Highest rates of pertussis occur in infants <3 months of age, too young to be fully vaccinated. The 2012 national outbreak provided a valuable opportunity to study sources of infection for these infants at highest risk of severe complications and death.

Methods:

Households of infants <3 months of age with laboratory-confirmed pertussis between August 2012 and October 2013 were invited to complete a questionnaire with information on household members’ demographics, relationship with the infant, chronology of cough onset where relevant and vaccination history. Contacts were also invited to provide an oral fluid sample for antipertussis toxin IgG testing. Individuals with laboratory evidence of infection and cough onset up to 3 months before infant onset were considered probable sources of infection.

Results:

In total, 220 contacts from 63 families were included in the analysis. In 86% of households (54/63), at least one positive result was found with 44% (97/220) of all contacts testing positive.

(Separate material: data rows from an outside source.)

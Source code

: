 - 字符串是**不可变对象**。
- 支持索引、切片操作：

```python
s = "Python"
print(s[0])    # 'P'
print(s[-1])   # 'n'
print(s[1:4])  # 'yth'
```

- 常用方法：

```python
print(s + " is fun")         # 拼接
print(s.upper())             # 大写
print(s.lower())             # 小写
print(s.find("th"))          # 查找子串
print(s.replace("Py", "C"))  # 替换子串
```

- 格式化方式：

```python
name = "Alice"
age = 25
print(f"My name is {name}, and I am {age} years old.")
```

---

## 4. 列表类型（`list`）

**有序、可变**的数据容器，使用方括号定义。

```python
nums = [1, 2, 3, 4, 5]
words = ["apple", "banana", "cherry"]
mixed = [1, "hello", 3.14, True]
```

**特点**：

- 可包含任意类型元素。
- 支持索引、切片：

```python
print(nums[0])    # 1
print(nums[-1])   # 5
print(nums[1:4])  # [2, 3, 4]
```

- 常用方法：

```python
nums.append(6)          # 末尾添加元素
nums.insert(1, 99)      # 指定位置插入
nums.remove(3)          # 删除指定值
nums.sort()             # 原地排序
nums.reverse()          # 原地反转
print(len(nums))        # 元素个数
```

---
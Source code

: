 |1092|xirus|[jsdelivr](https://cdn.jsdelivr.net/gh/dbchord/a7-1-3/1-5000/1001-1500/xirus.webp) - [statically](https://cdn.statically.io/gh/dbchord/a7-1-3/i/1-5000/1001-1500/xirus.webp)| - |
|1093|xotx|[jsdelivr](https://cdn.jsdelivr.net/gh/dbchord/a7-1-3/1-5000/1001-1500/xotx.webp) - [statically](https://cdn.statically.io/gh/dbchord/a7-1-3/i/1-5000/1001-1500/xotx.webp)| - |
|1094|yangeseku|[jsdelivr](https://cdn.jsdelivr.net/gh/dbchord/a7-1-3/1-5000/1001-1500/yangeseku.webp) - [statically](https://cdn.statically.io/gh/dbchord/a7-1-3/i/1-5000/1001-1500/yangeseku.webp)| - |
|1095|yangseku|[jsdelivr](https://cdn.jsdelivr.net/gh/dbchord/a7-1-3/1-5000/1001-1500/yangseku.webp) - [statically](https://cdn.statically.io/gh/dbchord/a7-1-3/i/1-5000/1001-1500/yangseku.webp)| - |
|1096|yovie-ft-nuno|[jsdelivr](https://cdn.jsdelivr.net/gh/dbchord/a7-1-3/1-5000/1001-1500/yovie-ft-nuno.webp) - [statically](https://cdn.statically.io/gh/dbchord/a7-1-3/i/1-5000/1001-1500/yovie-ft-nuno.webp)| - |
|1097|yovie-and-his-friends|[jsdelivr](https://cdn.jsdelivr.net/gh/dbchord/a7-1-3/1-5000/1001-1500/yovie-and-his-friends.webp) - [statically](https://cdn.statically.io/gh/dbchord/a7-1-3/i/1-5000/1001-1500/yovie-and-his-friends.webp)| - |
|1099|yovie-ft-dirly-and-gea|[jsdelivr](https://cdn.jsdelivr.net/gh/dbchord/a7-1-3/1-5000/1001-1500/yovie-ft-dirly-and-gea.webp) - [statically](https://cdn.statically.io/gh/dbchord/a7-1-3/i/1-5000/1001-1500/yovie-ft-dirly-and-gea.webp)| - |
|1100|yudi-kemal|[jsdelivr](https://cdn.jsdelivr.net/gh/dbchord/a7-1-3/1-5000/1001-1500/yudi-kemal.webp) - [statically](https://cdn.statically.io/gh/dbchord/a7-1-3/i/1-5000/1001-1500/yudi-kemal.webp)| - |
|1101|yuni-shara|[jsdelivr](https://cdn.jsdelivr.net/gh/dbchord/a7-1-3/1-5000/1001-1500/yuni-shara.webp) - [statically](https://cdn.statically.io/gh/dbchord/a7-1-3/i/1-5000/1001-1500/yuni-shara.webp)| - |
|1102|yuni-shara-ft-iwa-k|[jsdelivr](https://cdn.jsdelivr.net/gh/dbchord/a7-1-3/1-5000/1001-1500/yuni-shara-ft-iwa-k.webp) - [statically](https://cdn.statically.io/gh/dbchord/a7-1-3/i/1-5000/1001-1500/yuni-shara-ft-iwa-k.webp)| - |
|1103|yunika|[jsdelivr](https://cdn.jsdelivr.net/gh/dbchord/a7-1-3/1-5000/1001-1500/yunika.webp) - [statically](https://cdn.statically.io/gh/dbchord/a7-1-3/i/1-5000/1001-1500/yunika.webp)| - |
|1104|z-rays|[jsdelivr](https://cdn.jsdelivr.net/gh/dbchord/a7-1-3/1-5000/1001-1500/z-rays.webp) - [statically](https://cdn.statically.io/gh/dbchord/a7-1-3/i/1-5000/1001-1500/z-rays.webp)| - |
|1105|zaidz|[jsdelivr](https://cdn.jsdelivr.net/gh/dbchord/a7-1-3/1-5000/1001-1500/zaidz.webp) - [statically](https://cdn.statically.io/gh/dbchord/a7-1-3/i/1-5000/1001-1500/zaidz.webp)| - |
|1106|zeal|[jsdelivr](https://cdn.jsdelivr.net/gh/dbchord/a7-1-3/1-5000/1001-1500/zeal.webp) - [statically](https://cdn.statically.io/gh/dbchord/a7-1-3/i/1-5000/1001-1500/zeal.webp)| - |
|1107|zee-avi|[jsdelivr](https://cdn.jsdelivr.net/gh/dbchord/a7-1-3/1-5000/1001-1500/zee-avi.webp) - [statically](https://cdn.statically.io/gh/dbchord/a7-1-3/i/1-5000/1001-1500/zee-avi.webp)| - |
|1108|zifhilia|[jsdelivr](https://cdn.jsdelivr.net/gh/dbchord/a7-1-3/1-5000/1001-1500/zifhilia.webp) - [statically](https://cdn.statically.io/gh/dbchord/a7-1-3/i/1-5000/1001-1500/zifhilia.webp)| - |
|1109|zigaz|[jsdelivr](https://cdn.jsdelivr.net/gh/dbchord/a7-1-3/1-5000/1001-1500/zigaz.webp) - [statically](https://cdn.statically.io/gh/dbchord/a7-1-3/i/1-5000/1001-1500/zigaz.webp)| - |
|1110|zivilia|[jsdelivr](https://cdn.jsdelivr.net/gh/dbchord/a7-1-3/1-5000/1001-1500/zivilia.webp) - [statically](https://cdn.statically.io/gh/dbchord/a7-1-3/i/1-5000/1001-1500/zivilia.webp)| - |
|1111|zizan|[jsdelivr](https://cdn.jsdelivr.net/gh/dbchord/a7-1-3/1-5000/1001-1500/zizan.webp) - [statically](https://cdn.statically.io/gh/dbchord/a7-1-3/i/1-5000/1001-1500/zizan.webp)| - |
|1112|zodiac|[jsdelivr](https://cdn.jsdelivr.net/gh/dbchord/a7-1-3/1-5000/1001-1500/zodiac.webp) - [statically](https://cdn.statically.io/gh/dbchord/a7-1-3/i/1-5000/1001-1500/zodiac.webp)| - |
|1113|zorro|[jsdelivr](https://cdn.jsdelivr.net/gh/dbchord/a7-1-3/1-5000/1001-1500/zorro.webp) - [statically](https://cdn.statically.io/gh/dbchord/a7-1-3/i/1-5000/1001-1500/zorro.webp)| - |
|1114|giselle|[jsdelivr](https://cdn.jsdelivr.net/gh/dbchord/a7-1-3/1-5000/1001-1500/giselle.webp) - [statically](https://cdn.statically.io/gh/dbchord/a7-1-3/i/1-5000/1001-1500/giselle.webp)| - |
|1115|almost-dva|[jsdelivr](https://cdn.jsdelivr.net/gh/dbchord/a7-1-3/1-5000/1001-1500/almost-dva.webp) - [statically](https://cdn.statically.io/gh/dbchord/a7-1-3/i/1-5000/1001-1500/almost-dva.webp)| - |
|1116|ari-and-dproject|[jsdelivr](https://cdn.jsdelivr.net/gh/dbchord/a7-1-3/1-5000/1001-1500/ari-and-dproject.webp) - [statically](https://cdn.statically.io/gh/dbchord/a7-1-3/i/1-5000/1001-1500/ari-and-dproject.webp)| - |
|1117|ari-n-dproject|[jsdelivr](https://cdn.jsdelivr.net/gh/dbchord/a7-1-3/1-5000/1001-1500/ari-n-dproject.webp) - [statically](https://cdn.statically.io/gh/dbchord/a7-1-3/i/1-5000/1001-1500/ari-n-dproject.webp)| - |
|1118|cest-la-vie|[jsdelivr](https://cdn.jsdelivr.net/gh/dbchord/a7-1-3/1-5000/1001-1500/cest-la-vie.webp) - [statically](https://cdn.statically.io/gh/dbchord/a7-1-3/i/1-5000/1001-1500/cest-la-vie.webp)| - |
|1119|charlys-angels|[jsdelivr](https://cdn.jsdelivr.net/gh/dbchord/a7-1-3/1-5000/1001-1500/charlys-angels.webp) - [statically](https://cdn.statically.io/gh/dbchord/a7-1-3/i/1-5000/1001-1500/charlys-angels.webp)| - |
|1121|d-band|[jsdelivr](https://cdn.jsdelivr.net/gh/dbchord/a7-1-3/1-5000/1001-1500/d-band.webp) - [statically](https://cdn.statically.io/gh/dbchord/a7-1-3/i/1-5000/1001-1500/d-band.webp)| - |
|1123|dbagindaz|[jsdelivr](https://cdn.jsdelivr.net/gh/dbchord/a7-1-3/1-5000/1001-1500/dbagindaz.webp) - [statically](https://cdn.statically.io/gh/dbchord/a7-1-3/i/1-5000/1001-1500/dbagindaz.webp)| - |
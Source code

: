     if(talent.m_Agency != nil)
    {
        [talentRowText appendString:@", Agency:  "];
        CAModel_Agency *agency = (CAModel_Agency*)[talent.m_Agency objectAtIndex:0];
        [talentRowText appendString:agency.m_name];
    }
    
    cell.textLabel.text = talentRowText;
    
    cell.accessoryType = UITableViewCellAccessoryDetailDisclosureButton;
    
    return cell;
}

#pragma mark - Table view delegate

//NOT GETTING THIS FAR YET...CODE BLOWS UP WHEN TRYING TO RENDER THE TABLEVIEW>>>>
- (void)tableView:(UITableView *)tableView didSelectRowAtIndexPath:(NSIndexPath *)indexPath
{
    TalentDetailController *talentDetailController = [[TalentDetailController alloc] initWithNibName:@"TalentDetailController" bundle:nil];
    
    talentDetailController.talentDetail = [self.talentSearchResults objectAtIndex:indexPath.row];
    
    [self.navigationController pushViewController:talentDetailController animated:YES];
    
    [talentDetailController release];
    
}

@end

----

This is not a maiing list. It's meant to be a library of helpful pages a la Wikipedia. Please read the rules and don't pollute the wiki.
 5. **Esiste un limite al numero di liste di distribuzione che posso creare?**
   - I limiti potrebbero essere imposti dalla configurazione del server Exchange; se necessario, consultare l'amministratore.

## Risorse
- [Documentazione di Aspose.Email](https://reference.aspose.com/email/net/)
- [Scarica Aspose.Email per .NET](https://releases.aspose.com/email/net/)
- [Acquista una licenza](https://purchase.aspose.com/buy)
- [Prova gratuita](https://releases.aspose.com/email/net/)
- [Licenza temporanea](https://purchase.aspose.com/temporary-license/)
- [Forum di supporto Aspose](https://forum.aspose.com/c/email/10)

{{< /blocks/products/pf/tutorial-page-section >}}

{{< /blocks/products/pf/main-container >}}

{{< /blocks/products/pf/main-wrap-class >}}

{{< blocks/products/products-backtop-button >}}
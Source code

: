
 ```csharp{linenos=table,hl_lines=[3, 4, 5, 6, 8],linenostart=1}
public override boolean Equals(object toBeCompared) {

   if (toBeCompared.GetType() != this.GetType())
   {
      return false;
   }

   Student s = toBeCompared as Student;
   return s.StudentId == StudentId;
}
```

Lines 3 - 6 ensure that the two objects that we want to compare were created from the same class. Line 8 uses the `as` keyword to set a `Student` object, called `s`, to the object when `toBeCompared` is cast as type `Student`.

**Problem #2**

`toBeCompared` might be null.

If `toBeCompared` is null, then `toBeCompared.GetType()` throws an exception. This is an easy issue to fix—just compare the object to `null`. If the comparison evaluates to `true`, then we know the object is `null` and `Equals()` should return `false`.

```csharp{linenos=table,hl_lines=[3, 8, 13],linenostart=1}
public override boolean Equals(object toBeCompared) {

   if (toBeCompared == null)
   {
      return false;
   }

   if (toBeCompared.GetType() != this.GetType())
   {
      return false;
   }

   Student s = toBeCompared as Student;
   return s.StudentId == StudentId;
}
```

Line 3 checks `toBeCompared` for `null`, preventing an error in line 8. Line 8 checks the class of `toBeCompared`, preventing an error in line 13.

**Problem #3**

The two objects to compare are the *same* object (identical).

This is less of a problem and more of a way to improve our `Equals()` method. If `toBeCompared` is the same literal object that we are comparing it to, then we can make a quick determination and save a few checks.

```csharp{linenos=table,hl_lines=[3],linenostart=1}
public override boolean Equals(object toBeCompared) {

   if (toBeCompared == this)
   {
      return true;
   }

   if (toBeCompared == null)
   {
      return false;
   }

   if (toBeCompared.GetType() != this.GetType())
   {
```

Around 29% (31/108) of noncoughers tested positive. A probable source of infection was found for 46% (29/63) of infant cases. Mothers were the probable source in 38% of cases, followed by siblings (31%) and fathers (10%).

Conclusion:

Household contacts play an important role in the transmission of pertussis to infants and when identified, mothers were the main sources of infection. Immunization during pregnancy has a key role in preventing infant disease through passive protection from birth and reduced maternal exposure.